Мне думается, самое главное, самое трудное в жизни — найти себя, быть естественным. И жить своей жизнью, а не выдуманной чужой. Хотя вроде бы, со стороны глядя, иногда кажется, что иной добивается больших жизненных благ, более высоких постов, когда дотягивается до выдуманного своего размера. Но чувствует он себя не на своем месте, оттого нет в его душе ни покоя, ни счастья.

Вот почему я так люблю смотреть на Людку: она предельно естественна. Ведь и биографии-то пока нет за плечами, когда бы и напридумывать себя такой или эдакой, как большинство девчонок в ее возрасте, — нет. Ходит по земле такое стриженое чудашное существо, не поймешь — не то парень, не то девчонка, нимало не смущаясь своим прозвищем «Стиляга» (да у тех, кто ее знает, это, скорее, любовная кличка), хочет — идет на танцы, хочет — лежит в палатке, в полном одиночестве, читает или думает о чем-то своем. И хранит ее судьба среди грубого люда от пошлых приставаний: редко какая девчонка продерется сквозь толпу парней перед бискамжинским клубом, чтобы ее не лапнули, не сказали что-нибудь сальное. А Людка стряхнет волосы с лица, поднимет свою широкую, не по росту длиннопалую руку, произнесет мальчишеским альтом: «Ну-ка, дяденька, дайте пройти!» И расступаются…

Вот такие дела.

Один мой знакомый писатель приехал тогда с сибирской стройки в панике: «Там калечатся судьбы детей!..» Но каждому поколению выпадает свое испытание на стойкость и жизнеспособность.

Нашим отцам — революция, гражданская война, старшим из нас — фронт Отечественной, нам — тыл. С четырнадцати-пятнадцати лет работали в оборонных цехах по две, а то по три смены, продавали водку и последнее тряпье на рынке для того, чтобы купить хлеба, ездили менять барахло на картошку в разные края, ночевали на станциях под лавками — ничего, остались живы, сохранили человеческое сердце и не приобрели цинизма.

Ну, а этому поколению выпала целина и сибирские стройки.

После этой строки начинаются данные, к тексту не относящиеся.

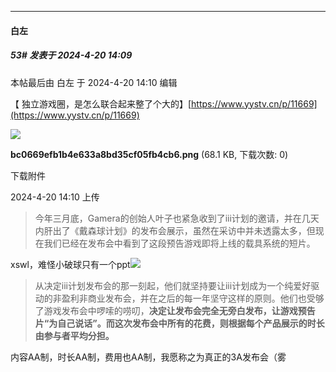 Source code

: ﻿
*****

####  白左  
##### 53#       发表于 2024-4-20 14:09

 本帖最后由 白左 于 2024-4-20 14:10 编辑 

【 独立游戏圈，是怎么联合起来整了个大的】[https://www.yystv.cn/p/11669](https://www.yystv.cn/p/11669)

<img src="https://img.saraba1st.com/forum/202404/20/141047nxyhrrvnb40vn6bx.png" referrerpolicy="no-referrer">

<strong>bc0669efb1b4e633a8bd35cf05fb4cb6.png</strong> (68.1 KB, 下载次数: 0)

下载附件

2024-4-20 14:10 上传

 <blockquote>今年三月底，Gamera的创始人叶子也紧急收到了iii计划的邀请，并在几天内肝出了《戴森球计划》的发布会展示，虽然在采访中并未透露太多，但现在我们已经在发布会中看到了这段预告游戏即将上线的载具系统的短片。</blockquote>
xswl，难怪小破球只有一个ppt<img src="https://static.saraba1st.com/image/smiley/carton2017/253.png" referrerpolicy="no-referrer">

 <blockquote>从决定iii计划发布会的那一刻起，他们就坚持要让iii计划成为一个纯爱好驱动的非盈利非商业发布会，并在之后的每一年坚守这样的原则。他们也受够了游戏发布会中啰嗦的唠叨，<strong>决定让发布会完全无旁白发布，让游戏预告片“为自己说话”。而这次发布会中所有的花费，则根据每个产品展示的时长由参与者平均分担。</strong></blockquote>
内容AA制，时长AA制，费用也AA制，我愿称之为真正的3A发布会（雾

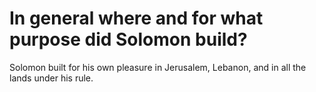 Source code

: # In general where and for what purpose did Solomon build?

Solomon built for his own pleasure in Jerusalem, Lebanon, and in all the lands under his rule.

Тоже не простое испытание, но вполне переносимое. Пусть и они проверяют себя на жизнеспособность.

Ну вот и все пока про железные дороги и про людей, которые их строят.

В пятьдесят девятом году была наконец окончена дорога Сталинск — Абакан, в шестьдесят третьем Тайшет — Лена, в шестьдесят шестом Абакан — Тайшет. Десять лет я была верна этой теме «Строители железных дорог», я не жалею об этих десяти годах, иногда мне вообще кажется, что это были самые лучшие, самые счастливые годы в моей жизни, наверное, потому, что я была тогда еще молодой, полной надежд, и пилось тогда от реки жизни нерасчетливыми, полными глотками.